Among the other concepts created for the project are see-through slices of "sushi" and meat pearls – soft spheres of a meat-like product that would offer an entirely new combination of flavour and texture.
"It doesn't relate to an animal at all, but it would taste better than the best sushi you've ever had," said Mensvoort. "I think that's interesting, that you can actually provide the new technology with its own authenticity in a way."
Scientists have been working on developing processes for growing meat as an answer to feeding a rapidly growing population and unsustainable farming techniques.

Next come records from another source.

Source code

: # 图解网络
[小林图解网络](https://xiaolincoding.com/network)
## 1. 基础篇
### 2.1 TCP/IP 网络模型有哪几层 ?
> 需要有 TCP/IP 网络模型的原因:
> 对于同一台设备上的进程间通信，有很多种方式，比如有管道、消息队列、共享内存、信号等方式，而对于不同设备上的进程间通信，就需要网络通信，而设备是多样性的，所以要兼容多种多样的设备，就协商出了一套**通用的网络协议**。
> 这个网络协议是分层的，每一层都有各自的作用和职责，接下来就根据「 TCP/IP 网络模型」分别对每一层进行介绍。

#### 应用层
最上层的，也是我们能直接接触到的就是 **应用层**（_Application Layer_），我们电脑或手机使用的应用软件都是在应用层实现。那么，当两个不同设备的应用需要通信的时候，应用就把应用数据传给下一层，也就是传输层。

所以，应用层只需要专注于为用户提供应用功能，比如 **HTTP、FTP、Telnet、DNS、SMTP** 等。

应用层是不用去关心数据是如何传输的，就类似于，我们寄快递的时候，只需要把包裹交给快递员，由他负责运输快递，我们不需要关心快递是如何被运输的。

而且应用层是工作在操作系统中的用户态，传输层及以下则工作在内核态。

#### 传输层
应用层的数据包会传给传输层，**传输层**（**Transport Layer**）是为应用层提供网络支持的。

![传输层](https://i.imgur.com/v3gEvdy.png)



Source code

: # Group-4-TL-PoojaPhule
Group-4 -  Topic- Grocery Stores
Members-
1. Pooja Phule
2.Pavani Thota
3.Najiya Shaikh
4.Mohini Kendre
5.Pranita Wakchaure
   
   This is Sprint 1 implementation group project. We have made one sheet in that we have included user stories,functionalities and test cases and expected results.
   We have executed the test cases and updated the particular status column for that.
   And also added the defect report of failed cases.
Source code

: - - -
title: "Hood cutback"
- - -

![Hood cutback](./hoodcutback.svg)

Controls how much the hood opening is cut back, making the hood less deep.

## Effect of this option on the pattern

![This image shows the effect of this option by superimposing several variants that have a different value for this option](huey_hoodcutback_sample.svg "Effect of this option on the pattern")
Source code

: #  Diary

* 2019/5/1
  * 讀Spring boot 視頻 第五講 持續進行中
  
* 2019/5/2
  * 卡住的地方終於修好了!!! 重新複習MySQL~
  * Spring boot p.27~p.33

In August 2013, a lab-grown burger created by a team of Dutch scientists was cooked and eaten in a public demonstration.
"I noticed that most of the scientists who are working on it, and some of them I know very well, they typically want to make the same hamburgers, sausages and steaks that we already know and they try to copy that with this new technology," said Mensvoort.
"My question was, OK, so you have a new technology and you think we're going to just grow the same products? That's not going to happen."
Mensvoort previously worked in a research capacity at Eindhoven University and consulted with scientists to work out how realistic it might be to actually make the dishes on his menu.
All of the meals in Bistro in Vitro are ranked using a star system, with five stars representing products that are possible to create using the artificial meat technology today, down to one star, which indicates ideas that are unlikely to be achieved within the next couple of decades.
"Mark Post, the Dutchman who made the hamburger, he is trying to get the price down to about €60 per kilo in the next five to six years and then it's still expensive meat but it could find its place on the market," said Mensvoort. "Right now it's still in the research phase but there are people working on it to make it more affordable."
Bistro in Vitro was produced in collaboration with Dutch digital movie company Submarine Channel and the Next Nature Network, an open source website that focuses on "nature caused by people", for which Mensvoort is creative director. It follows on from a cookbook Mensvoort produced a year ago on the same theme.
Mensvoort hopes the project will encourage a wider dialogue about the future of our food system.
"It is a restaurant where we strictly serve food for thought, because the dishes are too expensive to make," he told Dezeen.
"But still I think it's valuable because more people need to be involved in this discussion on what we will eat in the future. So that's also the goal, to make potential in vitro meat futures very tangible and show it to people and then ask them which ones they actually want."